How The Current Situation In Legal Education Came To Pass

Part I

            A prior post discussed the unhappy state of legal education today.  So I have thought to now set forth a brief historical overview of how this situation came to pass.  It is, perhaps, a classic story of the seizure of power and authority -- for the purpose of self interest, of course.  It is also, perhaps, one of only a few cases in America where power and authority were seized by persons who lacked and did not use big money to achieve their goal.  The seizure occurred, rather, through lawyerly verbalness and influence. 
             The beginning of the story can be placed at approximately the turn of the 20th Century.  The legal profession was in bad odor.  Night law schools serving the immigrant poor were proliferating.  Nativist and racial attitudes were, shall we say, not uncommon.  Wanting to rid themselves and the profession of the  competition from the night schools and the immigrant poor, academics who were in the ABA’s Section of Legal Education (begun in 1893) created the Association of American Law Schools in 1900.  More stringent standards and practices for legal education were likewise created.  The men and the schools which led the cavalcade were academic in orientation, not practice oriented.  And ultimately, in the first 50 or 60 years of the 20th Century, many or most of the schools which were serving the poor were driven out of business.  A few -- I think it fair to say only a very few -- survived, in large part by adopting an academic orientation.
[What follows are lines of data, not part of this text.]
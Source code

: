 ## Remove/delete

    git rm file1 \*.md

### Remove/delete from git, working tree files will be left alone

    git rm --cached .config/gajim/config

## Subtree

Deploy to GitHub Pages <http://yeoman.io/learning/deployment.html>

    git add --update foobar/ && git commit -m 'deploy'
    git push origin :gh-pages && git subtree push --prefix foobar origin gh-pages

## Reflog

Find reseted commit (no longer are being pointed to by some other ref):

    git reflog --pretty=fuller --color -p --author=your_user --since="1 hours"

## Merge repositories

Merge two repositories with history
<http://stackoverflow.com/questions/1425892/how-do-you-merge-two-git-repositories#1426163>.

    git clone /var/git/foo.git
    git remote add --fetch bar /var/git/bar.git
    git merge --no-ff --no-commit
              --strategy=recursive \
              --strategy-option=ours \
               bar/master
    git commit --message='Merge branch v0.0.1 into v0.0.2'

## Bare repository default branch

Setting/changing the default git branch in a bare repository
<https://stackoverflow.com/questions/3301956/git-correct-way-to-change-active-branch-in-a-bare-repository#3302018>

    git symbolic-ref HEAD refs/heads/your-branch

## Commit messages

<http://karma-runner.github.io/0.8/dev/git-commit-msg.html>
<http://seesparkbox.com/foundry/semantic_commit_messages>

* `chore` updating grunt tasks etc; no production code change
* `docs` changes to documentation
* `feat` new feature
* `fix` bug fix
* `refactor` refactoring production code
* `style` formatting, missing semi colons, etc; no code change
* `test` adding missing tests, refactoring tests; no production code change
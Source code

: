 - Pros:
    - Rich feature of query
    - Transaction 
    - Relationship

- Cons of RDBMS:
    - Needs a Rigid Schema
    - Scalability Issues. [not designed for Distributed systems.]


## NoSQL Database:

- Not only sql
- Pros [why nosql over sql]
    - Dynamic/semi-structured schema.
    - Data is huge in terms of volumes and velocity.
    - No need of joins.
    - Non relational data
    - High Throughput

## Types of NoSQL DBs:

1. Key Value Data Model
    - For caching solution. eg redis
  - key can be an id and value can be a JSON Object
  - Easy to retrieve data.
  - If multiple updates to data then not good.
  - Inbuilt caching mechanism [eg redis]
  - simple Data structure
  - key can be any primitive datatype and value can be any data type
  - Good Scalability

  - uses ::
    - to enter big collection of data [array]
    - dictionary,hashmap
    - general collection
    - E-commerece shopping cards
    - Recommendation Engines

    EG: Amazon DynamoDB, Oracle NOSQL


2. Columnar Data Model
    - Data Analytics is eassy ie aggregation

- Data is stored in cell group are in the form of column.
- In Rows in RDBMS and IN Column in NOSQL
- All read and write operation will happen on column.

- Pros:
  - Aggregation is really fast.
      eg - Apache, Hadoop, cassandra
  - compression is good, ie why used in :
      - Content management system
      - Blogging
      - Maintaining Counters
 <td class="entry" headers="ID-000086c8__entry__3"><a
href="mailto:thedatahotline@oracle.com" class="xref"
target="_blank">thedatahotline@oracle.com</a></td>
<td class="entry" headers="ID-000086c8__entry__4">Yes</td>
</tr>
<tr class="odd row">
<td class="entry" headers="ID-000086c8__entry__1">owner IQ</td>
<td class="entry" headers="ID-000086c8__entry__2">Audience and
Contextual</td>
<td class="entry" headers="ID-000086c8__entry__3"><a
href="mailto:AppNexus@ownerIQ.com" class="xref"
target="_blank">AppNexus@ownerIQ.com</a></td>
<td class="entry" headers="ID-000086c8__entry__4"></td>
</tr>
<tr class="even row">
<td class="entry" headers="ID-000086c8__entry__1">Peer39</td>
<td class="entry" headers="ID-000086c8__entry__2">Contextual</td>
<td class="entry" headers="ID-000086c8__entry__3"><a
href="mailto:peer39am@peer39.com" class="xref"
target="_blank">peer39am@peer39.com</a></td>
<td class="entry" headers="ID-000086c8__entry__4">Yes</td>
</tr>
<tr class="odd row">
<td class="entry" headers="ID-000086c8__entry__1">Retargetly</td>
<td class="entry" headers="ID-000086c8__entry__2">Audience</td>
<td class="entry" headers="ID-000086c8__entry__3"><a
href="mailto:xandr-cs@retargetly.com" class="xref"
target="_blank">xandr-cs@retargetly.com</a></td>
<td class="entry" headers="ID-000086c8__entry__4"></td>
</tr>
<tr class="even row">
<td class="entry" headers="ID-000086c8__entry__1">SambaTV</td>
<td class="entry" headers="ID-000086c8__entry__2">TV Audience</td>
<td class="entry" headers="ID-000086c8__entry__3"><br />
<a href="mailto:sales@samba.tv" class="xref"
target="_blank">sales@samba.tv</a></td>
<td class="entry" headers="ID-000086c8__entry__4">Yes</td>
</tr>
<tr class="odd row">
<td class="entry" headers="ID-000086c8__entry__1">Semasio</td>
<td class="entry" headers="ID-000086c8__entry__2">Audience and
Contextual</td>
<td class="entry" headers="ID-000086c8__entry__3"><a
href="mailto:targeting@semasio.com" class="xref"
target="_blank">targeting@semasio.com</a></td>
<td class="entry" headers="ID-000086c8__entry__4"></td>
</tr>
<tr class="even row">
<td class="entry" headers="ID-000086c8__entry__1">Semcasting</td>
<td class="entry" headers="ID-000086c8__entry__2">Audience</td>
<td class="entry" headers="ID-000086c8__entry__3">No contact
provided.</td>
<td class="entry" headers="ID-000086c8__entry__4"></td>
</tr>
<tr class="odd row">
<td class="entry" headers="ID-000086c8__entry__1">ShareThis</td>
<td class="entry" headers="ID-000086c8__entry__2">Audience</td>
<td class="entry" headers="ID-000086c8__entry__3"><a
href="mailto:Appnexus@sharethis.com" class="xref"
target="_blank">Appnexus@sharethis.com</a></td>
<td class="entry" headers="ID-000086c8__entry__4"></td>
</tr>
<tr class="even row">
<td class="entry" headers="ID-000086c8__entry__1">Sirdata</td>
             In 1923 there were two major developments.  The position now known as the “Consultant” to the ABA on legal education was created.  And the ABA’s Section of Legal Education -- whose leading personnel were interchangeable with AALS personnel (they were usually one and the same), began to accredit law schools.  The Consultant’s position grew into the most powerful one in legal education by the 1980s, when his word, as veritable dictator, determined which law schools would live and which would die. 
            ABA accreditation, run by the Consultant with the extensive assistance of the ABA Section/AALS academics, began to be used to run out of business the schools that did not do as the academics desired.  This exclusion of the nonconforming was achieved by persuading most state supreme courts not to allow law graduates to take the bar exam unless their law schools were accredited by the ABA.  If a school’s graduates could not take the bar exam, the school would be unable to continue in existence because its graduates would be unable to practice law.
             The process of running the nonconforming schools out of business went from strength to strength one might say, until it achieved the apogee of near (but never complete) success in roughly the 1970s.  State supreme courts acceded to the ABA because, they have claimed, the ABA Section of Legal Education was supposedly a good accreditor; they could not themselves judge schools (and apparently did not want general accrediting bodies to judge law schools); the Section lobbied state judges extensively; and it made sure to honor state supreme court justices, especially chief justices, by putting them in high positions in its structure (and, of course, by paying their way to the fancier watering spots of the U.S. and the western world (e.g., Jackson Hole, Sarasota, London) where conferences and conventions were held.
             Between 1923 and 1973 there were two other major developments.  In 1952 the ABA persuaded HEW to approve it as the nationally recognized accrediting body for law schools.  This imprimatur aided state court acceptance of ABA accreditation.  And, of truly enormous importance when the federal government began guaranteeing and/or making student loans, HEW’s imprimatur meant such loans would be available for legal education (even if a law school was “free standing” and thus not part of a university that was itself approved by an accrediting body recognized by the federal government).  Loans ultimately became the method of financing law school tuition and, thus, law schools.  So, much of what occurred that caused tuitions to be raised to today’s astronomical levels is attributable to HEW’s recognition of the ABA in 1952.  As the Consultant wrote as far back as 1989, “The single most important factor in financing legal education has been, and continues to be, the availability of student loans.”
             The other major development in the period 1923-1973 was the rise of the Law School Admissions Council.  The LSAC sponsors and has made scores of millions of dollars from the LSAT (which was created in the late 1940s).  It also has run a crucially important loan program.  The LSAC became the third controlling organization in legal education, along with the ABA Section of Legal Education and the AALS.  They were called the Big Three of legal education.  The LSAC’s leaders were people who also were leaders of the other two organizations (the whole crowd played collective musical chairs) and it financed conferences and conventions at major and expensive vacation spots which legal educators (and judges) were delighted to visit.